(REQUIRED ACTION)
Find how many lines in the data below include the word "random", then write only that number.

(DATASET RECORDS)
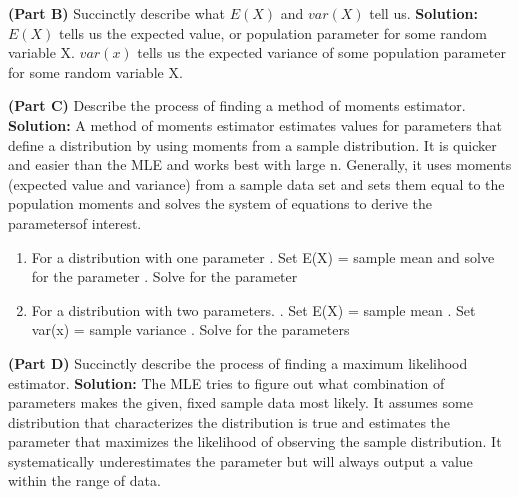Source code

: \documentclass{article}
\begin{document}
\begin{enumerate}
\textbf{(Part B)} Succinctly describe what $E(X)$ and $var(X)$ tell us.
\newline
\newline
\textbf{Solution:}
$E(X)$ tells us the expected value, or population parameter for some random variable X. 
$var(x)$ tells us the expected variance of some population parameter for some random variable X. 
\newline

\textbf{(Part C)} Describe the process of finding a method of moments estimator.
\newline
\newline
\textbf{Solution:}
A method of moments estimator estimates values for parameters that define a distribution by using moments from a sample distribution. It is quicker and easier than the MLE and works best with large n. Generally, it uses moments (expected value and variance) from a sample data set and sets them equal to the population moments and solves the system of equations to derive the parametersof interest.
\begin{enumerate}
  \item For a distribution with one parameter
  . Set E(X) = sample mean and solve for the parameter
    . Solve for the parameter
  \item For a distribution with two parameters.
  . Set E(X) = sample mean
    . Set var(x) = sample variance
    . Solve for the parameters
\end{enumerate}

\textbf{(Part D)} Succinctly describe the process of finding a maximum likelihood estimator.
\newline
\newline
\textbf{Solution:}
The MLE tries to figure out what combination of parameters makes the given, fixed sample data most likely. It assumes some distribution that characterizes the distribution is true and estimates the parameter that maximizes the likelihood of observing the sample distribution. It systematically underestimates the parameter but will always output a value within the range of data. 
\newline


\end{enumerate}
\end{document}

(EXERCISE OUTPUT)
2